The track felt solid underfoot to Ana. But then, earlier in the year, she herself had helped set down a new layer of logs on this very track, cut and shaped, to press down on the old. Sometimes she wondered how long this had been going on, how many generations had worn away while the rows of logs, one on top of the other, had been pushed down ever deeper into the soft mud, the soaked and rotten wood of the lowest at last dissolving away.
The four of them had crossed the causeway and come to this marsh on the north side of the island to show Novu and Dreamer a new place, a new kind of landscape for them, and maybe to trap some birds or an otter or two. It had been her father’s idea, a way for them all to get to know each other better, his daughter and the two newcomers. So Kirike had pronounced, before he had got into his boat and paddled away over the horizon with Heni, once again leaving Ana to work it all out.
The sourness wasn’t just to do with this pack of strangers and misfits, Ana thought. Everything felt wrong this late summer afternoon.
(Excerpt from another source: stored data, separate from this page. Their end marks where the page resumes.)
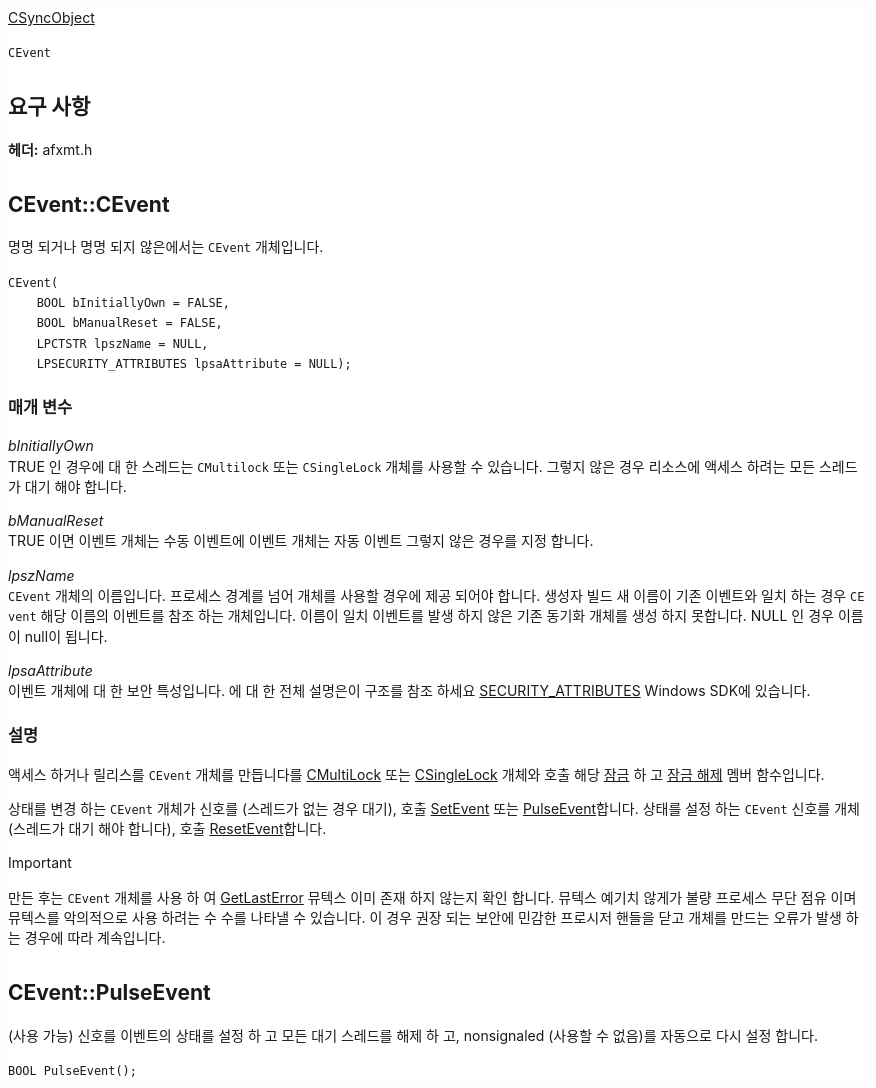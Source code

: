  [CSyncObject](../../mfc/reference/csyncobject-class.md)  
  
 `CEvent`  
  
## <a name="requirements"></a>요구 사항  
 **헤더:** afxmt.h  
  
##  <a name="cevent"></a>  CEvent::CEvent  
 명명 되거나 명명 되지 않은에서는 `CEvent` 개체입니다.  
  
```  
CEvent(
    BOOL bInitiallyOwn = FALSE,  
    BOOL bManualReset = FALSE,  
    LPCTSTR lpszName = NULL,  
    LPSECURITY_ATTRIBUTES lpsaAttribute = NULL);
```  
  
### <a name="parameters"></a>매개 변수  
 *bInitiallyOwn*  
 TRUE 인 경우에 대 한 스레드는 `CMultilock` 또는 `CSingleLock` 개체를 사용할 수 있습니다. 그렇지 않은 경우 리소스에 액세스 하려는 모든 스레드가 대기 해야 합니다.  
  
 *bManualReset*  
 TRUE 이면 이벤트 개체는 수동 이벤트에 이벤트 개체는 자동 이벤트 그렇지 않은 경우를 지정 합니다.  
  
 *lpszName*  
 `CEvent` 개체의 이름입니다. 프로세스 경계를 넘어 개체를 사용할 경우에 제공 되어야 합니다. 생성자 빌드 새 이름이 기존 이벤트와 일치 하는 경우 `CEvent` 해당 이름의 이벤트를 참조 하는 개체입니다. 이름이 일치 이벤트를 발생 하지 않은 기존 동기화 개체를 생성 하지 못합니다. NULL 인 경우 이름이 null이 됩니다.  
  
 *lpsaAttribute*  
 이벤트 개체에 대 한 보안 특성입니다. 에 대 한 전체 설명은이 구조를 참조 하세요 [SECURITY_ATTRIBUTES](http://msdn.microsoft.com/library/windows/desktop/aa379560) Windows SDK에 있습니다.  
  
### <a name="remarks"></a>설명  
 액세스 하거나 릴리스를 `CEvent` 개체를 만듭니다를 [CMultiLock](../../mfc/reference/cmultilock-class.md) 또는 [CSingleLock](../../mfc/reference/csinglelock-class.md) 개체와 호출 해당 [잠금](../../mfc/reference/csinglelock-class.md#lock) 하 고 [잠금 해제](../../mfc/reference/csinglelock-class.md#unlock) 멤버 함수입니다.  
  
 상태를 변경 하는 `CEvent` 개체가 신호를 (스레드가 없는 경우 대기), 호출 [SetEvent](#setevent) 또는 [PulseEvent](#pulseevent)합니다. 상태를 설정 하는 `CEvent` 신호를 개체 (스레드가 대기 해야 합니다), 호출 [ResetEvent](#resetevent)합니다.  
  
> [!IMPORTANT]
>  만든 후는 `CEvent` 개체를 사용 하 여 [GetLastError](http://msdn.microsoft.com/library/windows/desktop/ms679360) 뮤텍스 이미 존재 하지 않는지 확인 합니다. 뮤텍스 예기치 않게가 불량 프로세스 무단 점유 이며 뮤텍스를 악의적으로 사용 하려는 수 수를 나타낼 수 있습니다. 이 경우 권장 되는 보안에 민감한 프로시저 핸들을 닫고 개체를 만드는 오류가 발생 하는 경우에 따라 계속입니다.  
  
##  <a name="pulseevent"></a>  CEvent::PulseEvent  
 (사용 가능) 신호를 이벤트의 상태를 설정 하 고 모든 대기 스레드를 해제 하 고, nonsignaled (사용할 수 없음)를 자동으로 다시 설정 합니다.  
  
```  
BOOL PulseEvent();
```  
  
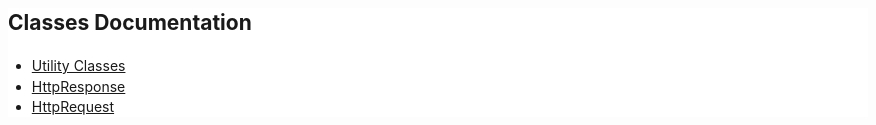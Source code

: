 ## Classes Documentation

* [Utility Classes](https://www.github.com/pagarme/pagarme-python-sdk/tree/6.8.8/doc/utility-classes.md)
* [HttpResponse](https://www.github.com/pagarme/pagarme-python-sdk/tree/6.8.8/doc/http-response.md)
* [HttpRequest](https://www.github.com/pagarme/pagarme-python-sdk/tree/6.8.8/doc/http-request.md)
It was too hot, the air dank and clammy and full of midges, the sun too bright and reflecting off the standing water. There was something odd in the air, a kind of tension. It was a day when she didn’t feel comfortable in her own skin.
But dragonflies hovered over the water, and on patches of dryer land butterflies flickered between purple sedge and pale pink-white cuckoo flowers. The birds were beautiful too. They disturbed a reed bunting, the white collar around its black head bright as it flapped off indignantly. And a flock of lapwings took to the air, flying so tight and close it seemed impossible they didn’t collide with each other.
Novu was startled by the lapwings. As usual these days he carried a big skin pack on his back; Ana had no idea what he was carrying in it, but its weight made him sweat. ‘Those things were close.’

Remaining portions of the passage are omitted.